Pengamat Politik Universitas Brawijaya, Anang Sudjoko, mengatakan, sosok Rendra yang masih di posisi atas ini dikarenakan tingkat popularitasnya yang tinggi. Sebagai Bupati Rendra terbilang piawai memanfaatkan media sebagai upaya pencitraannya.
“Saya melihat ada kegamangan dari partai lain yang masih belum memunculkan satu nama, padahal Pilkada sebentar lagi dimulai,” kata Anang Sudjoko, Selas (3/3) di Malang, Jawa Timur.
Ia memprediksi akan ada tiga kekuatan besar yang mendominasi di Kabupaten Malang. Yakni Partai Golkar selaku kendaraan Politik Rendra Kresna, PDI Perjuangan partai pemenang pemilu legislatif di Kabupaten Malang, serta partai Gerindra yang saat ini suaranya sangat signifikan.
“Ada tiga kekuatan yang besar, saat ini Gerindra masih bingung, dia merapat ke partai lain atau mengajukan calon sendiri dengan menggandeng partai lain,” paparnya.
Kisruh antara KIH dan KMP di pusat, kata dia, akan berpengaruh terhadap kemungkinan koalisi antara Gerindra dan PDI Perjuangan.
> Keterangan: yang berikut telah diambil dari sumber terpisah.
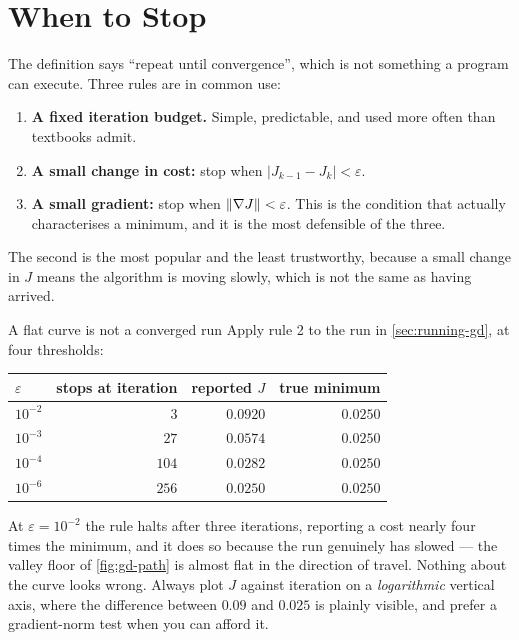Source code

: \section{When to Stop}
\label{sec:stopping}

The definition says ``repeat until convergence'', which is not something a
program can execute. Three rules are in common use:

\begin{enumerate}
  \item \textbf{A fixed iteration budget.} Simple, predictable, and used more
        often than textbooks admit.
  \item \textbf{A small change in cost:} stop when
        $|J_{k-1} - J_k| < \varepsilon$.
  \item \textbf{A small gradient:} stop when $\|\grad J\| < \varepsilon$. This
        is the condition that actually characterises a minimum, and it is the
        most defensible of the three.
\end{enumerate}

The second is the most popular and the least trustworthy, because a small change
in $J$ means the algorithm is moving slowly, which is not the same as having
arrived.

\begin{pitfall}{A flat curve is not a converged run}
Apply rule 2 to the run in \cref{sec:running-gd}, at four thresholds:

\begin{center}
\small
\begin{tabular}{@{}lrrr@{}}
\toprule
$\varepsilon$ & stops at iteration & reported $J$ & true minimum\\
\midrule
$10^{-2}$ & $3$   & $0.0920$ & $0.0250$\\
$10^{-3}$ & $27$  & $0.0574$ & $0.0250$\\
$10^{-4}$ & $104$ & $0.0282$ & $0.0250$\\
$10^{-6}$ & $256$ & $0.0250$ & $0.0250$\\
\bottomrule
\end{tabular}
\end{center}

At $\varepsilon = 10^{-2}$ the rule halts after three iterations, reporting a
cost nearly four times the minimum, and it does so because the run genuinely has
slowed --- the valley floor of \cref{fig:gd-path} is almost flat in the
direction of travel. Nothing about the curve looks wrong. Always plot $J$
against iteration on a \emph{logarithmic} vertical axis, where the difference
between $0.09$ and $0.025$ is plainly visible, and prefer a gradient-norm test
when you can afford it.
\end{pitfall}

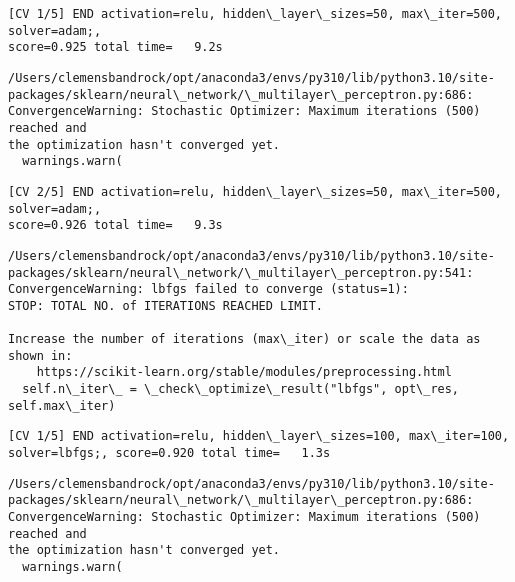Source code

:\documentclass[11pt]{article}
\begin{document}
    \begin{Verbatim}[commandchars=\\\{\}]
[CV 1/5] END activation=relu, hidden\_layer\_sizes=50, max\_iter=500, solver=adam;,
score=0.925 total time=   9.2s
    \end{Verbatim}

    \begin{Verbatim}[commandchars=\\\{\}]
/Users/clemensbandrock/opt/anaconda3/envs/py310/lib/python3.10/site-
packages/sklearn/neural\_network/\_multilayer\_perceptron.py:686:
ConvergenceWarning: Stochastic Optimizer: Maximum iterations (500) reached and
the optimization hasn't converged yet.
  warnings.warn(
    \end{Verbatim}

    \begin{Verbatim}[commandchars=\\\{\}]
[CV 2/5] END activation=relu, hidden\_layer\_sizes=50, max\_iter=500, solver=adam;,
score=0.926 total time=   9.3s
    \end{Verbatim}

    \begin{Verbatim}[commandchars=\\\{\}]
/Users/clemensbandrock/opt/anaconda3/envs/py310/lib/python3.10/site-
packages/sklearn/neural\_network/\_multilayer\_perceptron.py:541:
ConvergenceWarning: lbfgs failed to converge (status=1):
STOP: TOTAL NO. of ITERATIONS REACHED LIMIT.

Increase the number of iterations (max\_iter) or scale the data as shown in:
    https://scikit-learn.org/stable/modules/preprocessing.html
  self.n\_iter\_ = \_check\_optimize\_result("lbfgs", opt\_res, self.max\_iter)
    \end{Verbatim}

    \begin{Verbatim}[commandchars=\\\{\}]
[CV 1/5] END activation=relu, hidden\_layer\_sizes=100, max\_iter=100,
solver=lbfgs;, score=0.920 total time=   1.3s
    \end{Verbatim}

    \begin{Verbatim}[commandchars=\\\{\}]
/Users/clemensbandrock/opt/anaconda3/envs/py310/lib/python3.10/site-
packages/sklearn/neural\_network/\_multilayer\_perceptron.py:686:
ConvergenceWarning: Stochastic Optimizer: Maximum iterations (500) reached and
the optimization hasn't converged yet.
  warnings.warn(
    \end{Verbatim}
\end{document}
Menurutnya, kecil kemungkinan Gerindra dan PDI Perjuangan akan bersatu dalam Pilkada Kabupaten Malang.
“Kita lihat nanti, karena politik itu dinamis, bisa jadi mereka merapat, atau malah sebaliknya,” terang Anang.
Sementara itu, Sekertaris DPD Golkar Kabupaten Malang, Ahmad Andy, mengatakan, guna memuluskan langkah Rendra untuk kembali menjadi Bupati, Golkar sudah merangkul beberapa partai untuk diajak koalisi.
“PKB, PPP , PKS dan Nasdem kabarnya sudah siap merapat, semua tinggal menunggu keputusan,” kata Andy.
Kisruh dualisme di tubuh partai pohon beringin juga tidak berpengaruh terhadap pencalonan Rendra Kresna. “Baik kubu pak Agung maupun pak Aburizal sudah sepakat agar Pak Rendra maju kembali. Rekomendasi untuk pilkada ada di Provinsi bukan pusat,” tegas dia.